◆ Activity ◆
Starting with the line below that holds "PHONE\_PRIVATE | Private" and stopping after the line that holds "With it, I plan", transcribe the lines exactly, leaving out all pictures.
-.-.-
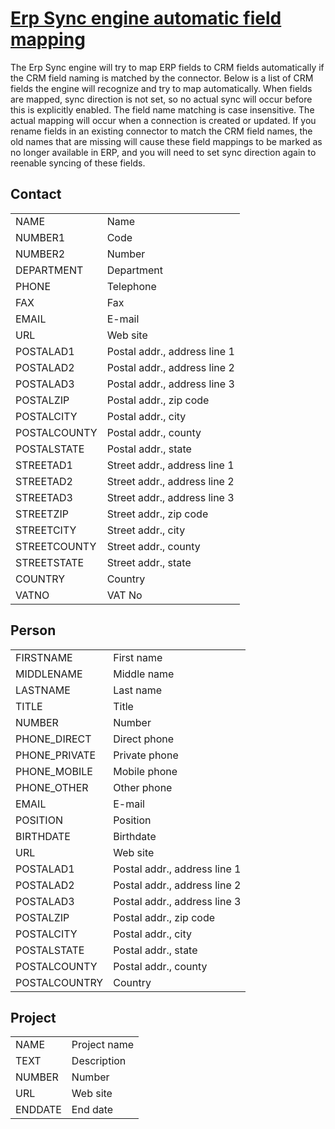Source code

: <properties date="2016-05-10"
SortOrder="7"
/>

[Erp Sync engine automatic field mapping]()
========================================================

The Erp Sync engine will try to map ERP fields to CRM fields automatically if the CRM field naming is matched by the connector. Below is a list of CRM fields the engine will recognize and try to map automatically. When fields are mapped, sync direction is not set, so no actual sync will occur before this is explicitly enabled. The field name matching is case insensitive. The actual mapping will occur when a connection is created or updated. If you rename fields in an existing connector to match the CRM field names, the old names that are missing will cause these field mappings to be marked as no longer available in ERP, and you will need to set sync direction again to reenable syncing of these fields.

Contact
-------

|              |                              |
|--------------|------------------------------|
| NAME         | Name                         |
| NUMBER1      | Code                         |
| NUMBER2      | Number                       |
| DEPARTMENT   | Department                   |
| PHONE        | Telephone                    |
| FAX          | Fax                          |
| EMAIL        | E-mail                       |
| URL          | Web site                     |
| POSTALAD1    | Postal addr., address line 1 |
| POSTALAD2    | Postal addr., address line 2 |
| POSTALAD3    | Postal addr., address line 3 |
| POSTALZIP    | Postal addr., zip code       |
| POSTALCITY   | Postal addr., city           |
| POSTALCOUNTY | Postal addr., county         |
| POSTALSTATE  | Postal addr., state          |
| STREETAD1    | Street addr., address line 1 |
| STREETAD2    | Street addr., address line 2 |
| STREETAD3    | Street addr., address line 3 |
| STREETZIP    | Street addr., zip code       |
| STREETCITY   | Street addr., city           |
| STREETCOUNTY | Street addr., county         |
| STREETSTATE  | Street addr., state          |
| COUNTRY      | Country                      |
| VATNO        | VAT No                       |

Person
------

|                |                              |
|----------------|------------------------------|
| FIRSTNAME      | First name                   |
| MIDDLENAME     | Middle name                  |
| LASTNAME       | Last name                    |
| TITLE          | Title                        |
| NUMBER         | Number                       |
| PHONE\_DIRECT  | Direct phone                 |
| PHONE\_PRIVATE | Private phone                |
| PHONE\_MOBILE  | Mobile phone                 |
| PHONE\_OTHER   | Other phone                  |
| EMAIL          | E-mail                       |
| POSITION       | Position                     |
| BIRTHDATE      | Birthdate                    |
| URL            | Web site                     |
| POSTALAD1      | Postal addr., address line 1 |
| POSTALAD2      | Postal addr., address line 2 |
| POSTALAD3      | Postal addr., address line 3 |
| POSTALZIP      | Postal addr., zip code       |
| POSTALCITY     | Postal addr., city           |
| POSTALSTATE    | Postal addr., state          |
| POSTALCOUNTY   | Postal addr., county         |
| POSTALCOUNTRY  | Country                      |

Project
-------

|         |              |
|---------|--------------|
| NAME    | Project name |
| TEXT    | Description  |
| NUMBER  | Number       |
| URL     | Web site     |
| ENDDATE | End date     |
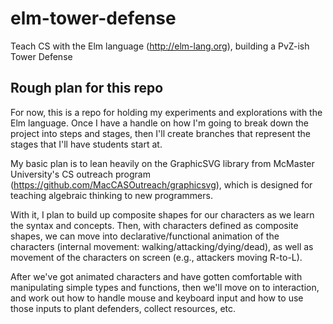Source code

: # elm-tower-defense

Teach CS with the Elm language (http://elm-lang.org), building a PvZ-ish Tower Defense

## Rough plan for this repo

For now, this is a repo for holding my experiments and explorations with the Elm language. Once I have a handle on how I'm going to break down the project into steps and stages, then I'll create branches that represent the stages that I'll have students start at.

My basic plan is to lean heavily on the GraphicSVG library from McMaster University's CS outreach program (https://github.com/MacCASOutreach/graphicsvg), which is designed for teaching algebraic thinking to new programmers. 

With it, I plan to build up composite shapes for our characters as we learn the syntax and concepts. Then, with characters defined as composite shapes, we can move into declarative/functional animation of the characters (internal movement: walking/attacking/dying/dead), as well as movement of the characters on screen (e.g., attackers moving R-to-L).

After we've got animated characters and have gotten comfortable with manipulating simple types and functions, then we'll move on to interaction, and work out how to handle mouse and keyboard input and how to use those inputs to plant defenders, collect resources, etc.

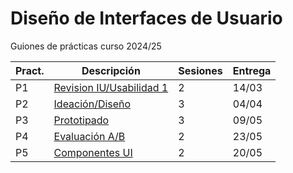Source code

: # Diseño de Interfaces de Usuario 

Guiones de prácticas curso 2024/25





| Pract. | Descripción                              | Sesiones | Entrega |
| ------ | ---------------------------------------- | -------- | ------- |
| P1     | [Revision IU/Usabilidad 1](Practica1.md) | 2        | 14/03   |
| P2     | [Ideación/Diseño](Practica2.md)          | 3        | 04/04   |
| P3     | [Prototipado](Practica3.md)              | 3        | 09/05   |
| P4     | [Evaluación A/B](Practica4.md)           | 2        | 23/05   |
| P5     | [Componentes UI](Practica5.md)           | 2        | 20/05   |


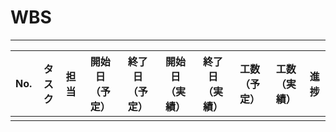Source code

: # WBS

---

| No. | タスク | 担当 | 開始日（予定） | 終了日（予定） | 開始日（実績） | 終了日（実績） | 工数（予定） | 工数（実績） | 進捗 |
| --- | ------ | ---- | -------------- | -------------- | -------------- | -------------- | ------------ | ------------ | ---- |
|     |        |      |                |                |                |                |              |              |      |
-.-.-
◆ Answer to this problem ◆
| PHONE\_PRIVATE | Private phone                |
| PHONE\_MOBILE  | Mobile phone                 |
| PHONE\_OTHER   | Other phone                  |
| EMAIL          | E-mail                       |
| POSITION       | Position                     |
| BIRTHDATE      | Birthdate                    |
| URL            | Web site                     |
| POSTALAD1      | Postal addr., address line 1 |
| POSTALAD2      | Postal addr., address line 2 |
| POSTALAD3      | Postal addr., address line 3 |
| POSTALZIP      | Postal addr., zip code       |
| POSTALCITY     | Postal addr., city           |
| POSTALSTATE    | Postal addr., state          |
| POSTALCOUNTY   | Postal addr., county         |
| POSTALCOUNTRY  | Country                      |

Project
-------

|         |              |
|---------|--------------|
| NAME    | Project name |
| TEXT    | Description  |
| NUMBER  | Number       |
| URL     | Web site     |
| ENDDATE | End date     |
Source code

: # elm-tower-defense

Teach CS with the Elm language (http://elm-lang.org), building a PvZ-ish Tower Defense

## Rough plan for this repo

For now, this is a repo for holding my experiments and explorations with the Elm language. Once I have a handle on how I'm going to break down the project into steps and stages, then I'll create branches that represent the stages that I'll have students start at.

My basic plan is to lean heavily on the GraphicSVG library from McMaster University's CS outreach program (https://github.com/MacCASOutreach/graphicsvg), which is designed for teaching algebraic thinking to new programmers. 

With it, I plan to build up composite shapes for our characters as we learn the syntax and concepts. Then, with characters defined as composite shapes, we can move into declarative/functional animation of the characters (internal movement: walking/attacking/dying/dead), as well as movement of the characters on screen (e.g., attackers moving R-to-L).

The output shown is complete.